DAI4UKR: Cataloguing and Mapping the Linear Band Pottery Sites in Ukraine

The Linear Band Pottery Culture (the Linearbandkeramik or LBK) is an archaeological phenomenon with an immense geographic scope. The settlements in the western area of this culture have been studied very thoroughly and provide detailed knowledge about the spatial organization and settlement strategies of the early farmers in Central Europe. The knowledge about the eastern area of the LBK – the territory of today’s Ukraine, Moldova and Romania – is still rather limited compared to the regions of Central Europe. However, the eastern LBK sites offer an immense potential for new discoveries and for comparative studies on similarities and differences in material culture of the western and eastern LBK communities. Dmytro Haskevych, research fellow at the Department of the Stone Age Archaeology of the Institute of Archaeology, National Academy of Sciences of Ukraine, reports today on his current work on the systematic recording of LBK sites in Ukraine, which is basic for further research of this extraordinary phenomenon.

Fig. 1: The LBK area on the map of Europe (basemap: https://upload.wikimedia.org/wikipedia/commons/b/b7/Europe_topography_map.png) and LBK sites in Ukraine, marked on the Google Earth satellite image [12/14/2015, Image Landsat/Copernicus]; graphic: D. Haskevych).

The beginning of the Neolithic in a large part of temperate Europe is associated with the diffusion of people of the Linear Band Pottery Culture, which area reaches the Paris Basin in the west and the outskirts of Kyiv in the east. Although the LBK is the most studied Neolithic culture in Central Europe, its sites in the territory of Ukraine are the least known to European researchers.

The most complete published list of Ukrainian LBK sites including 62 entities is presented by Olga Larina (1999). An unpublished catalogue comprising 108 sites is included in the PhD thesis by Olena Lenartovych (Krashanovych) of 2013. A number of new sites have been discovered in the last decade. However, due to the lack of publications and the language barrier, much old and new data remain unknown outside of Ukraine. My project aims at cataloguing and precisely mapping the LBK sites in Ukraine to approach current research gaps.

In the first step, I collected and reviewed records published in the last 100 years. These records (even the briefest and most uncertain) mention c. 400 locations of LBK materials, including accidental finds.

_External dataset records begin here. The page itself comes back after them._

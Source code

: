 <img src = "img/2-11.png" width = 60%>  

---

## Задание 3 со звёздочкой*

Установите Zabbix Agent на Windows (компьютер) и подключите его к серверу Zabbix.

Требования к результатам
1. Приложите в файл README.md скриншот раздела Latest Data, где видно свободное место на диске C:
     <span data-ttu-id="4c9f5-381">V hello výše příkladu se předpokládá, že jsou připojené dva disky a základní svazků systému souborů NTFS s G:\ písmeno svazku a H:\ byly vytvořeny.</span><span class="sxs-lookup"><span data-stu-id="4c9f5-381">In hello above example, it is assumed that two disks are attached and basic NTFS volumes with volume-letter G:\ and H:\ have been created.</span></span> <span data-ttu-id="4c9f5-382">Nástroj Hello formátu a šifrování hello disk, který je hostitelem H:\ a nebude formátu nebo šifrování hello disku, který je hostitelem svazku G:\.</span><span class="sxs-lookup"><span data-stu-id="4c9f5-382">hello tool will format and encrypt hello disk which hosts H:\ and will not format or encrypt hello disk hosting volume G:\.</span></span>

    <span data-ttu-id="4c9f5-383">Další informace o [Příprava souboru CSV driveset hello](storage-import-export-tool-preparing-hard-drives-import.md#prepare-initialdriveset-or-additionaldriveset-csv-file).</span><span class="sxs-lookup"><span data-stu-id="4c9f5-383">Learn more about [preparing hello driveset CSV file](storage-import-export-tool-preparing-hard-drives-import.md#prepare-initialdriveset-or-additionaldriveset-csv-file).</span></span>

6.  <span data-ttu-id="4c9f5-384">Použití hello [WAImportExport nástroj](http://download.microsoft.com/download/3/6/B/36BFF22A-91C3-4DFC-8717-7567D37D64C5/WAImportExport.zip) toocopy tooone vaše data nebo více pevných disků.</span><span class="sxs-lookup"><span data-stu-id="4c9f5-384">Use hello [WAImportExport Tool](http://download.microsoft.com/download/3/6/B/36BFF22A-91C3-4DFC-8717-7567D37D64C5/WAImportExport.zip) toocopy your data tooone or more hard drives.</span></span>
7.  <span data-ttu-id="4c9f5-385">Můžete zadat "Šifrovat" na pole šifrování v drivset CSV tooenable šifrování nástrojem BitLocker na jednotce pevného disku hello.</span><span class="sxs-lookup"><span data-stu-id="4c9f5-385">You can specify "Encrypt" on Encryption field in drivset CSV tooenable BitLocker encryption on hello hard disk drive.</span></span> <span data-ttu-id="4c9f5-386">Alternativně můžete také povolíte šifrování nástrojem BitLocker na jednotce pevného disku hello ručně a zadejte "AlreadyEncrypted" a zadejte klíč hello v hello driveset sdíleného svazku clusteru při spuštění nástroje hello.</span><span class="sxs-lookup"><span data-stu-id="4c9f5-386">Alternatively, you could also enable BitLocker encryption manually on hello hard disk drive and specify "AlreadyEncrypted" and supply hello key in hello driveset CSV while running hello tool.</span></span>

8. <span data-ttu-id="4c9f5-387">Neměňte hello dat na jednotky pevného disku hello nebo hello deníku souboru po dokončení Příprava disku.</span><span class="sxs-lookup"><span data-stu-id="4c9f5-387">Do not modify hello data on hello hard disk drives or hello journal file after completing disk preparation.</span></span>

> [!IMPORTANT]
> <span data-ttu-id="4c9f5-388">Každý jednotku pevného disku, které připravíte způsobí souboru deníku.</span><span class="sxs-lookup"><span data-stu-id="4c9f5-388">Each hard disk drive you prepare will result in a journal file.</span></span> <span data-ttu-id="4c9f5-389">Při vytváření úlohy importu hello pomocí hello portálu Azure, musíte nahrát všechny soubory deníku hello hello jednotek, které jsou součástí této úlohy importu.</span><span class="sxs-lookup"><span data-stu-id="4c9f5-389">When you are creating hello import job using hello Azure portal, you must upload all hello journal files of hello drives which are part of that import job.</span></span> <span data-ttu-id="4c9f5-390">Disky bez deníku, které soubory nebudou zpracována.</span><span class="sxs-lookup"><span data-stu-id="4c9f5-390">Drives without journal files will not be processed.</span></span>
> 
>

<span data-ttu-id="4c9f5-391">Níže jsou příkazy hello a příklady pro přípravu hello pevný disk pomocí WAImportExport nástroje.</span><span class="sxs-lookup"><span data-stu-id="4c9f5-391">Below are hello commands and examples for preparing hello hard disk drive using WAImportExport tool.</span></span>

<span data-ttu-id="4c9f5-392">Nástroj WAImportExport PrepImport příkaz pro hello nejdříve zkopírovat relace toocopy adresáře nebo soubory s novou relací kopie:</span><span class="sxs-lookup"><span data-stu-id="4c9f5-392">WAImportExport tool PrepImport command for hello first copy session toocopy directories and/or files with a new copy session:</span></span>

The next step involved a critical analysis of the obtained information and its verification based on field reports from the Scientific Archive of the Institute of Archaeology of the National Academy of Sciences of Ukraine. For this, I have also consulted with some other researchers. It turned out that some sites appear in publications and archival records under two or three (and sometimes more) different names. Some other ones had been mistakenly referred to LBK. As a result, the number of locations decreased to 275. About a two-third of them is undoubtedly attributed to LBK. Information on the other sites is incomplete or contradictory. It requires further verification in museum storages, regional agencies for heritage protection, or directly via field explorations. A distinct small group includes six sites of the local sub-Neolithic cultures, where “imports” of LBK pottery were discovered.

Fig. 2: Longhouse from the LBK site of Modrychi 1. (photograph: http://ras.gov.ua/, courtesy of O. Osaulchuk).
Fig. 3: Obsidian core (1), stone shoe-last adze (2) and ceramic bowl from the LBK site of Rovantsi-Hnidavska Hirka (3) (photograph: A. Bardetskyi; after Bardetskyi 2021, Fig. 6, 7).

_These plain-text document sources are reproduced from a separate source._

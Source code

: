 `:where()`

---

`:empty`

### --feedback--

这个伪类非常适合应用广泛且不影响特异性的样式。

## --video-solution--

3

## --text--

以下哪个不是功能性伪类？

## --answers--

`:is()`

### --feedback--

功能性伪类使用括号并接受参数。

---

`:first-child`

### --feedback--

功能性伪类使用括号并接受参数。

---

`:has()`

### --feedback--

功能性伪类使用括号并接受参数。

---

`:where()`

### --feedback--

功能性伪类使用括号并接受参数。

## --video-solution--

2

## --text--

At the current stage, collected information about the sites is entered into a database designed as Microsoft Excel© 2016 spreadsheets. Site names (if necessary, including several different names for each site) are provided. The location of sites is recorded according to both the current (after 2020) and the past administrative divisions. The geographical locations are defined based on text descriptions, field plans and photos and are marked on aerial Google Earth© Pro photographs (Fig. 1). The coordinates and position of the sites relative to watercourses and landscape elements are recorded. Data on the history of discovery and research, site area and area of excavations are entered into the database (Fig. 2). The presence and number of features, potsherds, flint artefacts, and other finds are noted, as well as the information on radiocarbon dates and geophysical and natural science research (Fig. 3). References and comments accompanied each item.

At the final stage, the research results will be described and analysed in an article (supplemented with the database) published in a high-ranked international journal.

Dmytro Haskevych

References

Bardetskyi 2021: А. Бардецький, Рованці-Гнідавська Гірка виняткова памятка культури лінійнострічкової кераміки на Волині. Археологічні зошити з Пересопниці 8, 2021, 132–154.

Larina 1999: О. В. Ларина, Культура линейно-ленточной керамики Пруто-Днестровского региона. Stratum plus 2, 1999, 10–140.

Lenartovych 2013: О. В. Ленартович, Культура лінійно-стрічкової кераміки у басейні верхнього та середнього Дністра і Західного Бугу. Дисертація к. і. н. Інститут археології НАН України (Київ 2013).